# Lesson 2

Using Diagrams to Represent Addition and Subtraction

## 2.1: Changing Values (5 minutes)

### Warm-up

The purpose of this warm-up is for students to review place value when working with decimals. There are many ways students might find the numbers represented by the large rectangle and large square. However, the focus as students work should be on understanding that each place represents a unit that is 10 times larger than the unit immediately to its right. This understanding can be represented by diagrams or by multiplication expressions (MP8).

### Launch

Arrange students in groups of 2. Tell students to look for patterns as they work. Give students 1–2 minute of quiet think time, followed by a brief partner discussion. Tell the partners to share their responses, come to an agreement on each answer, and discuss any patterns they noticed. Select students with correct responses to share during the whole-class discussion.

### Student Facing

1. Here is a rectangle.

What number does the rectangle represent if each small square represents:

1. 1

2. 0.1

3. 0.01

4. 0.001

2. Here is a square.

What number does the square represent if each small rectangle represents:

1. 10

2. 0.1

3. 0.00001

### Anticipated Misconceptions

Some students may continually use skip counting (by 10, by 0.1, etc.) to find the value of the rectangle and the square, rather than making connections to place value. To help these students see a pattern connected to their skip counting, ask them to also write the multiplication expression that relates the value of each of the smaller units to that of the larger unit they compose.

### Activity Synthesis

Ask selected students to share their values for the diagrams, how they found them, and what patterns they noticed. Record and display these values for all to see. Ask other students for the multiplication equation that represents each response to highlight that each decimal place value is 10 times the value of the unit to its right. For example, the recording for the first question should look like this:

$$10 \boldcdot 1=10$$

$$10 \boldcdot 0.1=1$$

$$10 \boldcdot 0.01=0.1$$

$$10 \boldcdot 0.001=0.01$$

If time permits, discuss some of these questions:

• “When you change what each small square represents, how did the change affect the value of the large rectangle?”
• “What might be some other numbers that the small square or long rectangle could represent?”
• “Why could these representations be called ‘base-ten diagrams’?”
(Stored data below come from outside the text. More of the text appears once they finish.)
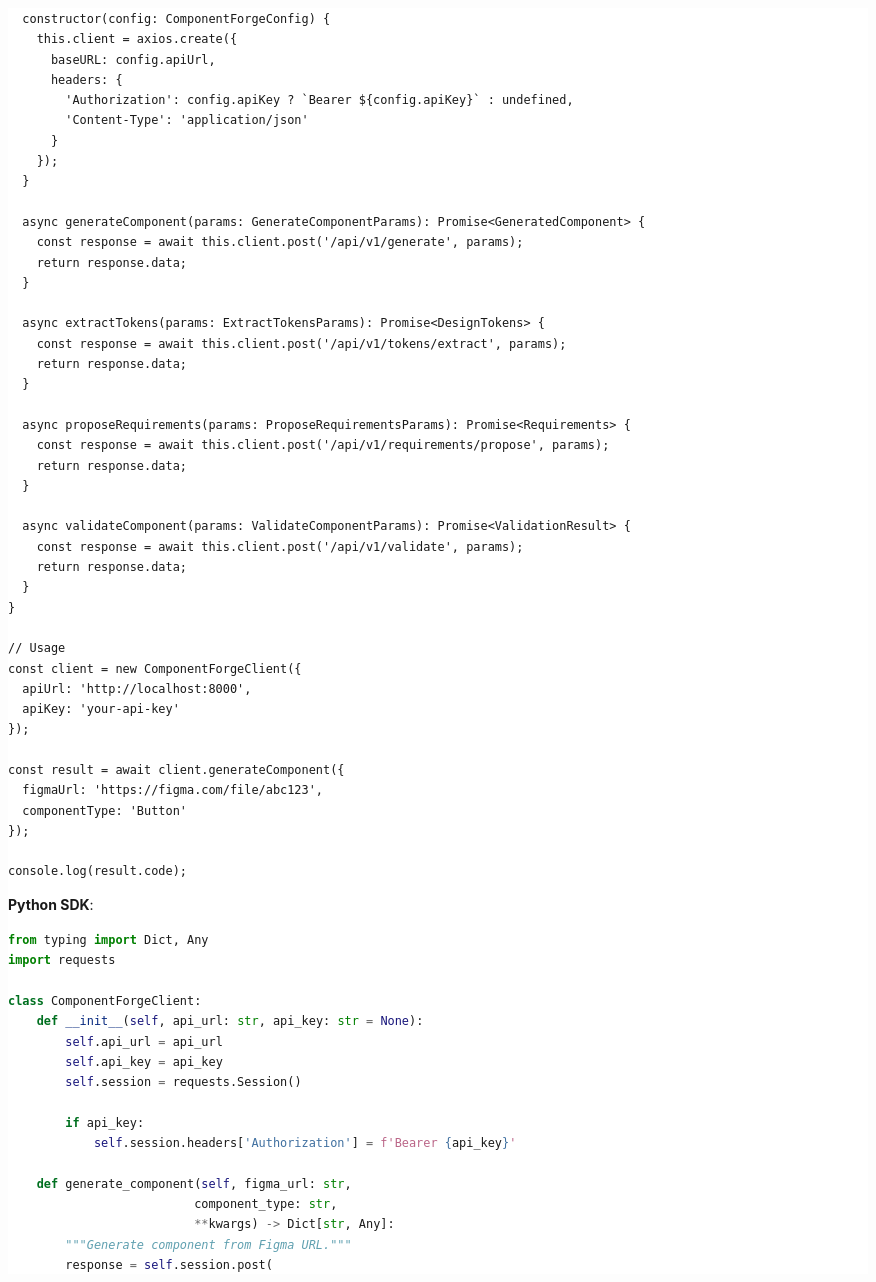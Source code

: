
 ```
  constructor(config: ComponentForgeConfig) {
    this.client = axios.create({
      baseURL: config.apiUrl,
      headers: {
        'Authorization': config.apiKey ? `Bearer ${config.apiKey}` : undefined,
        'Content-Type': 'application/json'
      }
    });
  }

  async generateComponent(params: GenerateComponentParams): Promise<GeneratedComponent> {
    const response = await this.client.post('/api/v1/generate', params);
    return response.data;
  }

  async extractTokens(params: ExtractTokensParams): Promise<DesignTokens> {
    const response = await this.client.post('/api/v1/tokens/extract', params);
    return response.data;
  }

  async proposeRequirements(params: ProposeRequirementsParams): Promise<Requirements> {
    const response = await this.client.post('/api/v1/requirements/propose', params);
    return response.data;
  }

  async validateComponent(params: ValidateComponentParams): Promise<ValidationResult> {
    const response = await this.client.post('/api/v1/validate', params);
    return response.data;
  }
}

// Usage
const client = new ComponentForgeClient({
  apiUrl: 'http://localhost:8000',
  apiKey: 'your-api-key'
});

const result = await client.generateComponent({
  figmaUrl: 'https://figma.com/file/abc123',
  componentType: 'Button'
});

console.log(result.code);
```

**Python SDK**:
```python
from typing import Dict, Any
import requests

class ComponentForgeClient:
    def __init__(self, api_url: str, api_key: str = None):
        self.api_url = api_url
        self.api_key = api_key
        self.session = requests.Session()

        if api_key:
            self.session.headers['Authorization'] = f'Bearer {api_key}'

    def generate_component(self, figma_url: str,
                          component_type: str,
                          **kwargs) -> Dict[str, Any]:
        """Generate component from Figma URL."""
        response = self.session.post(
```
## 2.2: Squares and Rectangles (15 minutes)

### Optional activity

In this activity, students reinforce their understanding of the meaning of place value, i.e., that the value in ones place is 10 times the value of the place to its right (and $$\frac {1}{10}$$ the value of the place to its left). They draw base-ten diagrams to represent addition of decimals; they connect the process of regrouping numbers in the addition algorithm to the “bundling” of pieces in the diagram. For example, they see that 10 medium squares (0.01) can be composed or “bundled” to make 1 medium rectangle (0.1). Likewise, when the numbers in the ones place add up to be at least 10, we can group them and add 1 to the tens place.

As alternatives to drawing diagrams, consider having students use physical base-ten blocks (if available), a paper version of the base-ten figures (from the blackline master), or this digital applet https://ggbm.at/FXEZD466

### Launch

Give students 1 minute of quiet time to study the diagrams and notice how they are structured. Then, have students identify the value of various units by pointing to them. For example, point to the medium square, and ask what it represents and how it relates to the large rectangle. Once students are familiar with the various pieces and their values, give students 10 minutes of quiet work time. Provide access to physical pattern blocks, cut-up paper copies of the base-ten figures, or the digital applet for representing base-ten numbers, if needed.

Classes using the digital activities have an interactive applet with virtual blocks. Note that the applet can only represent ones, tenths, and hundredths; this is so the pieces are large enough to manipulate. To use the bundling and unbundling features, the pieces must be aligned on the light blue grids. To bring a piece into the workspace, select one of the green tool icons and then click on the workspace. To move it, you must click on the Move tool

Representation: Develop Language and Symbols. Activate or supply background knowledge. Some students may benefit from continued access to physical base-ten blocks (if available), a paper version of the base-ten figures (from the blackline master), or the digital applet. Encourage students to begin with physical representations before drawing a diagram.
Supports accessibility for: Conceptual processing

### Student Facing

You may be familiar with base-ten blocks that represent ones, tens, and hundreds. Here are some diagrams that we will use to represent digital base-ten units. A large square represents 1 one. A rectangle represents 1 tenth. A small square represents 1 hundredth.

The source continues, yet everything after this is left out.